La récente action du GESTE contre les adblockers a vu le débat se polariser entre deux uniques positions : les « pro-pub » défendant le modèle actuel (dont il faudrait simplement corriger les dérives) et les « anti-pub », dont la réponse se résume à : il faut passer à un modèle payant.
Du « gratuit » financé par la pub
Le problème posé par un modèle 100% financé par la publicité est la grande dépendance du média face aux annonceurs, et le risque de le voir finalement vendre de l’audience aux annonceurs au lieu de vendre de l’information aux lecteurs, avec la qualité d’information qui en découle. Pour être indépendant des annonceurs et pouvoir résister à leur pression, il faut donc que les revenus publicitaires ne représente qu’un complément de revenu pour le média. C’est d’ailleurs le modèle qui a longtemps prévalu dans la presse écrite : le journal est financé par ses lecteurs, la publicité apportant une source de revenu supplémentaire, permettant par exemple de réduire légèrement le prix du numéro.
Ce modèle économique hybride est largement rependu dans la presse papier, y compris dans des publications dont l’indépendance rédactionnelle n’est pas à démontrer ((Par exemple : le Monde Diplomatique, Canard PC, Politis)), mais à de rares exceptions près, le modèle est absent du net.

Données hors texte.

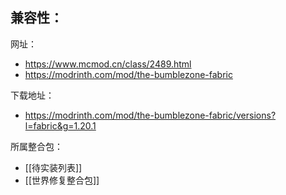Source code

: 兼容性：
- 

网址：
- https://www.mcmod.cn/class/2489.html
- https://modrinth.com/mod/the-bumblezone-fabric

下载地址：
- https://modrinth.com/mod/the-bumblezone-fabric/versions?l=fabric&g=1.20.1

所属整合包：
- [[待实装列表]]
- [[世界修复整合包]]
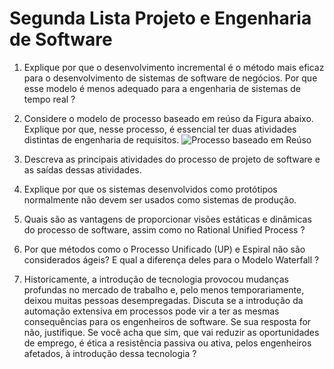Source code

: # Segunda Lista Projeto e Engenharia de Software

1. Explique por que o desenvolvimento incremental é o método mais eficaz para o desenvolvimento de sistemas de software de negócios. Por que esse modelo é menos adequado para a engenharia de sistemas de tempo real ?

2. Considere o modelo de processo baseado em reúso da Figura abaixo. Explique por que, nesse processo, é essencial ter duas atividades distintas de engenharia de requisitos.
![Processo baseado em Reúso](processo_baseado_em_reúso.png)  

3. Descreva as principais atividades do processo de projeto de software e as saídas dessas atividades.

4. Explique por que os sistemas desenvolvidos como protótipos normalmente não devem ser usados como sistemas de produção.

5. Quais são as vantagens de proporcionar visões estáticas e dinâmicas do processo de software, assim como no Rational Unified Process ?

6. Por que métodos como o Processo Unificado (UP) e Espiral não são considerados ágeis? E qual a diferença deles para o Modelo Waterfall ?

7. Historicamente, a introdução de tecnologia provocou mudanças profundas no mercado de trabalho e, pelo menos temporariamente, deixou muitas pessoas desempregadas. Discuta se a introdução da automação extensiva em processos pode vir a ter as mesmas consequências para os engenheiros de software. Se sua resposta for não, justifique. Se você acha que sim, que vai reduzir as oportunidades de emprego, é ética a resistência passiva ou ativa, pelos engenheiros afetados, à introdução dessa tecnologia ?
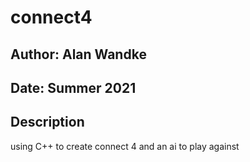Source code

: # connect4
## Author: Alan Wandke
## Date: Summer 2021
## Description
using C++ to create connect 4 and an ai to play against
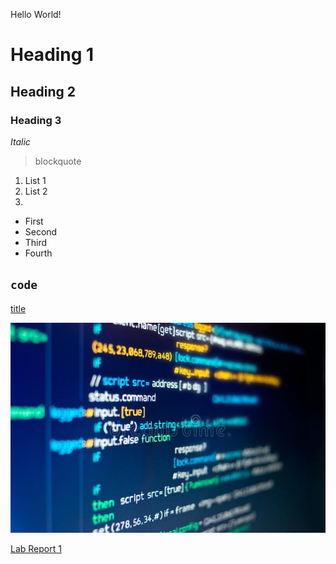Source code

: Hello World!
# Heading 1
## Heading 2
### Heading 3

*Italic*



>blockquote

1. List 1
2. List 2
3. 

- First
- Second
- Third
- Fourth

`code`
---
[title](https://www.example.com)

![alt text](r_image.jpg)

[Lab Report 1](https://ank010.github.io/cse15l-lab-reports/Lab-Report-1.html)
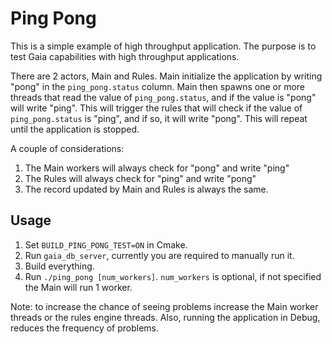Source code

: # Ping Pong

This is a simple example of high throughput application. The purpose is to test Gaia capabilities with high throughput
applications.

There are 2 actors, Main and Rules. Main initialize the application by writing "pong" in the `ping_pong.status` column.
Main then spawns one or more threads that read the value of `ping_pong.status`, and if the value is "pong" will write 
"ping". This will trigger the rules that will check if the value of `ping_pong.status` is "ping", and if so, it will
write "pong". This will repeat until the application is stopped.

A couple of considerations:
1. The Main workers will always check for "pong" and write "ping"
1. The Rules will always check for "ping" and write "pong"
1. The record updated by Main and Rules is always the same.

## Usage

1. Set `BUILD_PING_PONG_TEST=ON` in Cmake. 
1. Run `gaia_db_server`, currently you are required to manually run it.
1. Build everything.   
1. Run `./ping_pong [num_workers]`. `num_workers` is optional, if not specified the Main will run 1 worker.

Note: to increase the chance of seeing problems increase the Main worker threads or the rules engine threads. Also, 
running the application in Debug, reduces the frequency of problems.
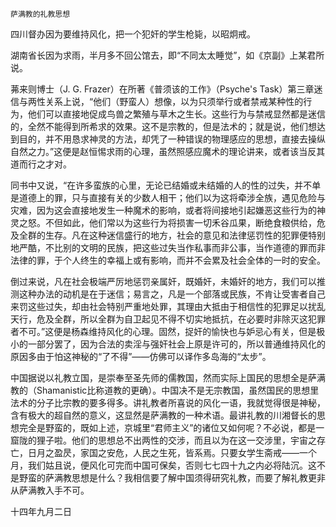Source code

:     萨满教的礼教思想 

   四川督办因为要维持风化，把一个犯奸的学生枪毙，以昭炯戒。

   湖南省长因为求雨，半月多不回公馆去，即“不同太太睡觉”，如《京副》上某君所说。

   茀来则博士（J. G. Frazer）在所著《普须该的工作》（Psyche's Task）第三章迷信与两性关系上说，“他们（野蛮人）想像，以为只须举行或者禁戒某种性的行为，他们可以直接地促成鸟兽之繁殖与草木之生长。这些行为与禁戒显然都是迷信的，全然不能得到所希求的效果。这不是宗教的，但是法术的；就是说，他们想达到目的，并不用恳求神灵的方法，却凭了一种错误的物理感应的思想，直接去操纵自然之力。”这便是赵恒惕求雨的心理，虽然照感应魔术的理论讲来，或者该当反其道而行之才对。

   同书中又说，“在许多蛮族的心里，无论已结婚或未结婚的人的性的过失，并不单是道德上的罪，只与直接有关的少数人相干；他们以为这将牵涉全族，遇见危险与灾难，因为这会直接地发生一种魔术的影响，或者将间接地引起嫌恶这些行为的神灵之怒。不但如此，他们常以为这些行为将损害一切禾谷瓜果，断绝食粮供给，危及全群的生存。凡在这种迷信盛行的地方，社会的意见和法律惩罚性的犯罪便特别地严酷，不比别的文明的民族，把这些过失当作私事而非公事，当作道德的罪而非法律的罪，于个人终生的幸福上或有影响，而并不会累及社会全体的一时的安全。

   倒过来说，凡在社会极端严厉地惩罚亲属奸，既婚奸，未婚奸的地方，我们可以推测这种办法的动机是在于迷信；易言之，凡是一个部落或民族，不肯让受害者自己来罚这些过失，却由社会特别严重地处罪，其理由大抵由于相信性的犯罪足以扰乱天行，危及全群，所以全群为自卫起见不得不切实地抵抗，在必要时非除灭这犯罪者不可。”这便是杨森维持风化的心理。固然，捉奸的愉快也与妒忌心有关，但是极小的一部分罢了，因为合法的卖淫与强奸社会上原是许可的，所以普通维持风化的原因多由于怕这神秘的“了不得”——仿佛可以译作多岛海的“太步”。

   中国据说以礼教立国，是崇奉至圣先师的儒教国，然而实际上国民的思想全是萨满教的（Shamanistic比称道教的更确）。中国决不是无宗教国，虽然国民的思想里法术的分子比宗教的要多得多。讲礼教者所喜说的风化一语，我就觉得很是神秘，含有极大的超自然的意义，这显然是萨满教的一种术语。最讲礼教的川湘督长的思想完全是野蛮的，既如上述，京城里“君师主义”的诸位又如何呢？不必说，都是一窟陇的狸子啦。他们的思想总不出两性的交涉，而且以为在这一交涉里，宇宙之存亡，日月之盈昃，家国之安危，人民之生死，皆系焉。只要女学生斋戒——一个月，我们姑且说，便风化可完而中国可保矣，否则七七四十九之内必将陆沉。这不是野蛮的萨满教思想是什么？我相信要了解中国须得研究礼教，而要了解礼教更非从萨满教入手不可。

   十四年九月二日

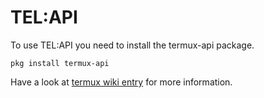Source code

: # TEL:API

To use TEL:API you need to install the termux-api package.

`pkg install termux-api`

Have a look at [termux wiki entry](https://wiki.termux.com/wiki/Termux:API) for more information.

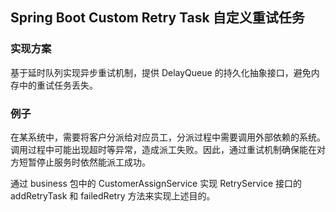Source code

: ## Spring Boot Custom Retry Task 自定义重试任务

### 实现方案

基于延时队列实现异步重试机制，提供 DelayQueue 的持久化抽象接口，避免内存中的重试任务丢失。

### 例子

在某系统中，需要将客户分派给对应员工，分派过程中需要调用外部依赖的系统。调用过程中可能出现超时等异常，造成派工失败。因此，通过重试机制确保能在对方短暂停止服务时依然能派工成功。

通过 business 包中的 CustomerAssignService 实现 RetryService 接口的 addRetryTask 和 failedRetry 方法来实现上述目的。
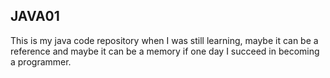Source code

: ## JAVA01

This is my java code repository when I was still learning, maybe it can be a reference and maybe it can be a memory if one day I succeed in becoming a programmer. 
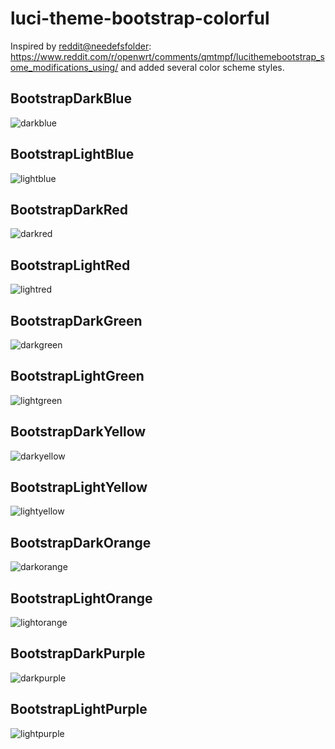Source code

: # luci-theme-bootstrap-colorful
Inspired by [reddit@needefsfolder](https://www.reddit.com/user/needefsfolder/):  
https://www.reddit.com/r/openwrt/comments/qmtmpf/lucithemebootstrap_some_modifications_using/ and added several color scheme styles.

## BootstrapDarkBlue
![darkblue](imgs/darkblue.png)
## BootstrapLightBlue
![lightblue](imgs/lightblue.png)
## BootstrapDarkRed
![darkred](imgs/darkred.png)
## BootstrapLightRed
![lightred](imgs/lightred.png)
## BootstrapDarkGreen
![darkgreen](imgs/darkgreen.png)
## BootstrapLightGreen
![lightgreen](imgs/lightgreen.png)
## BootstrapDarkYellow
![darkyellow](imgs/darkyellow.png)
## BootstrapLightYellow
![lightyellow](imgs/lightyellow.png)
## BootstrapDarkOrange
![darkorange](imgs/darkorange.png)
## BootstrapLightOrange
![lightorange](imgs/lightorange.png)
## BootstrapDarkPurple
![darkpurple](imgs/darkpurple.png)
## BootstrapLightPurple
![lightpurple](imgs/lightpurple.png)
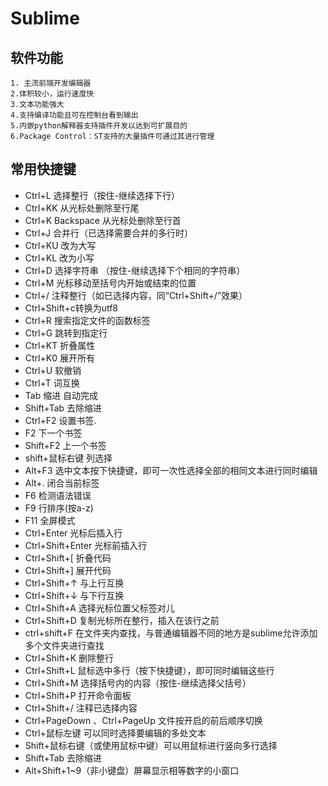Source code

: # Sublime
## 软件功能
    1. 主流前端开发编辑器
    2.体积较小，运行速度快
    3.文本功能强大
    4.支持编译功能且可在控制台看到输出
    5.内嵌python解释器支持插件开发以达到可扩展目的
    6.Package Control：ST支持的大量插件可通过其进行管理
## 常用快捷键
- Ctrl+L 选择整行（按住-继续选择下行）
- Ctrl+KK 从光标处删除至行尾
- Ctrl+K Backspace 从光标处删除至行首
- Ctrl+J 合并行（已选择需要合并的多行时）
- Ctrl+KU 改为大写
- Ctrl+KL 改为小写
- Ctrl+D 选择字符串 （按住-继续选择下个相同的字符串）
- Ctrl+M 光标移动至括号内开始或结束的位置
- Ctrl+/ 注释整行（如已选择内容，同“Ctrl+Shift+/”效果）
- Ctrl+Shift+c转换为utf8
- Ctrl+R 搜索指定文件的函数标签
- Ctrl+G 跳转到指定行
- Ctrl+KT 折叠属性
- Ctrl+K0 展开所有
- Ctrl+U 软撤销
- Ctrl+T 词互换
- Tab 缩进 自动完成
- Shift+Tab 去除缩进
- Ctrl+F2 设置书签.
- F2 下一个书签
- Shift+F2 上一个书签
- shift+鼠标右键 列选择
- Alt+F3 选中文本按下快捷键，即可一次性选择全部的相同文本进行同时编辑
- Alt+. 闭合当前标签
- F6 检测语法错误
- F9 行排序(按a-z)
- F11 全屏模式
- Ctrl+Enter 光标后插入行
- Ctrl+Shift+Enter 光标前插入行
- Ctrl+Shift+[ 折叠代码
- Ctrl+Shift+] 展开代码
- Ctrl+Shift+↑ 与上行互换
- Ctrl+Shift+↓ 与下行互换
- Ctrl+Shift+A 选择光标位置父标签对儿
- Ctrl+Shift+D 复制光标所在整行，插入在该行之前
- ctrl+shift+F 在文件夹内查找，与普通编辑器不同的地方是sublime允许添加多个文件夹进行查找
- Ctrl+Shift+K 删除整行
- Ctrl+Shift+L 鼠标选中多行（按下快捷键），即可同时编辑这些行
- Ctrl+Shift+M 选择括号内的内容（按住-继续选择父括号）
- Ctrl+Shift+P 打开命令面板
- Ctrl+Shift+/ 注释已选择内容
- Ctrl+PageDown 、Ctrl+PageUp 文件按开启的前后顺序切换
- Ctrl+鼠标左键 可以同时选择要编辑的多处文本
- Shift+鼠标右键（或使用鼠标中键）可以用鼠标进行竖向多行选择
- Shift+Tab 去除缩进
- Alt+Shift+1~9（非小键盘）屏幕显示相等数字的小窗口
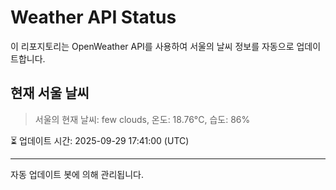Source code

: 
# Weather API Status

이 리포지토리는 OpenWeather API를 사용하여 서울의 날씨 정보를 자동으로 업데이트합니다.

## 현재 서울 날씨
> 서울의 현재 날씨: few clouds, 온도: 18.76°C, 습도: 86%

⏳ 업데이트 시간: 2025-09-29 17:41:00 (UTC)

---
자동 업데이트 봇에 의해 관리됩니다.
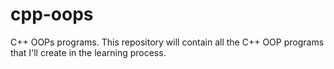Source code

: # cpp-oops
C++ OOPs programs. 
This repository will contain all the C++ OOP programs that I'll create in the learning process.
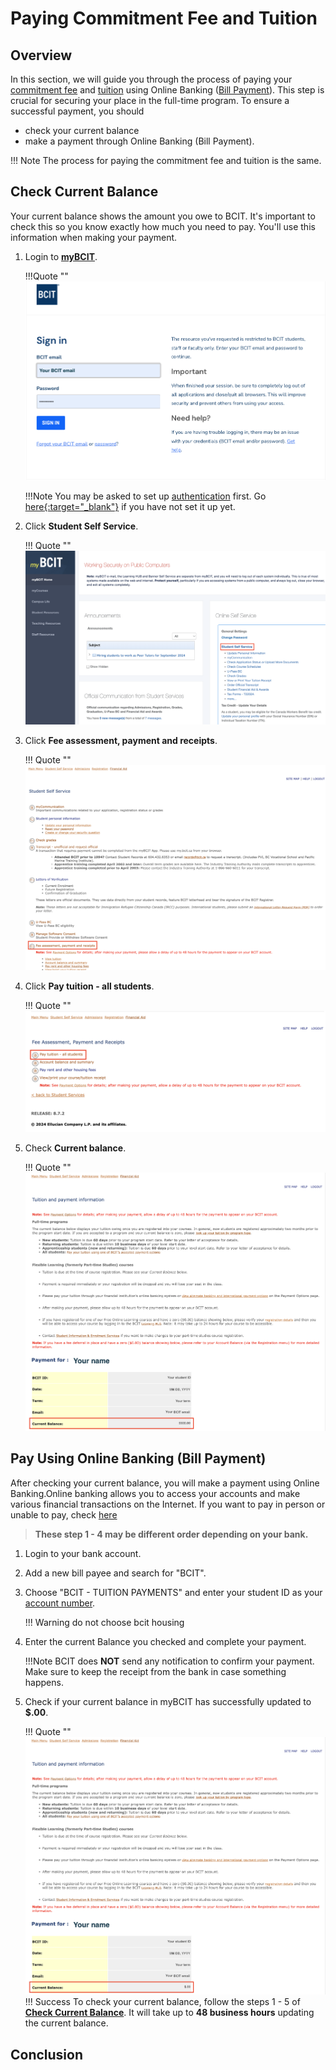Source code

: # **Paying Commitment Fee and Tuition**

## Overview
In this section, we will guide you through the process of paying your [commitment fee](glossary.md/#commitment-fee) and [tuition](glossary.md/#tuition) using Online Banking ([Bill Payment](glossary.md/#bill-payment)). This step is crucial for securing your place in the full-time program. To ensure a successful payment, you should

- check your current balance
- make a payment through Online Banking (Bill Payment).

!!! Note
    The process for paying the commitment fee and tuition is the same.

## Check Current Balance
Your current balance shows the amount you owe to BCIT. It's important to check this so you know exactly how much you need to pay. You'll use this information when making your payment.

1. Login to **<u>[myBCIT](https://my.bcit.ca/)</u>**.

    !!!Quote ""
        ![Image of login page](..\Assets\paying-tuition-image\login.png)

    !!!Note
        You may be asked to set up [authentication](.\glossary.md#authentication) first. 
        Go <u>[here](https://kb.bcit.ca/student/setting-up-multi-factor-authentication-3416){:target="_blank"}</u> if you have not set it up yet.

2. Click **Student Self Service**.

    !!! Quote ""
        ![Image of Student Self Service](..\Assets\paying-tuition-image\student-selfservice.png)

3. Click **Fee assessment, payment and receipts**.

    !!! Quote ""
        ![Image of Fee assessment, payment, and receipts](..\Assets\paying-tuition-image\fee-assessment.png)

4. Click **Pay tuition - all students**.

    !!! Quote ""
        ![Image of Pay tuition - all students](..\Assets\paying-tuition-image\pay-tuition.png)

5. Check **Current balance**.
    
    !!! Quote ""
        ![Image of Current balance](..\Assets\paying-tuition-image\current-balance.png)


## Pay Using Online Banking (Bill Payment)
After checking your current balance, you will make a payment using Online Banking.Online banking allows you to access your accounts and make various financial transactions on the Internet. If you want to pay in person or unable to pay, check [here]()

>**These step 1 - 4 may be different order depending on your bank.**

1. Login to your bank account.
2. Add a new bill payee and search for "BCIT".
3. Choose "BCIT - TUITION PAYMENTS" and enter your student ID as your [account number](.\glossary.md#account-number).

    !!! Warning
        do not choose bcit housing

4. Enter the current Balance you checked and complete your payment.

    !!!Note
        BCIT does **NOT** send any notification to confirm your payment. Make sure to keep the receipt from the bank in case something happens.


5. Check if your current balance in myBCIT has successfully updated to **$.00**.

    !!! Quote ""
        ![Image of Student Self Service](..\Assets\paying-tuition-image\current-balance-after.png)
    !!! Success
        To check your current balance, follow the steps 1 - 5 of **[Check Current Balance](#check-current-balance)**. 
        It will take up to **48 business hours** updating the current balance.



## Conclusion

Toute offre payante vient en remplacement total de la publicité.
Pourtant, bien plus encore que la simple présence de publicité ou son absence, ce qui fait l’indépendance d’un média, c’est l’indépendance des journalistes par rapport au(x) propriétaire(s) du média. Et dans le système politique actuel, où dans une entreprise tout le pouvoir appartient à ses propriétaires, les journalistes d’un média ne peuvent être indépendants que si le média leur appartient. Si le média appartient à des actionnaires externes, leur objectif sera la recherche d’influence ou de profit (ou les deux, si possible), et fera donc inévitablement sauter toutes les limites à la publicité, comme on le voit aujourd’hui sur Internet, mais aussi sur de nombreuses publications papier.
Le retour du payant
Les exemples de succès financier de sites ayant optés pour un modèle payant sont nombreux. On peut citer par exemple Médiapart (rentable en 3 ans) en France ou le New York Times et le Wall Street Journal aux États-Unis.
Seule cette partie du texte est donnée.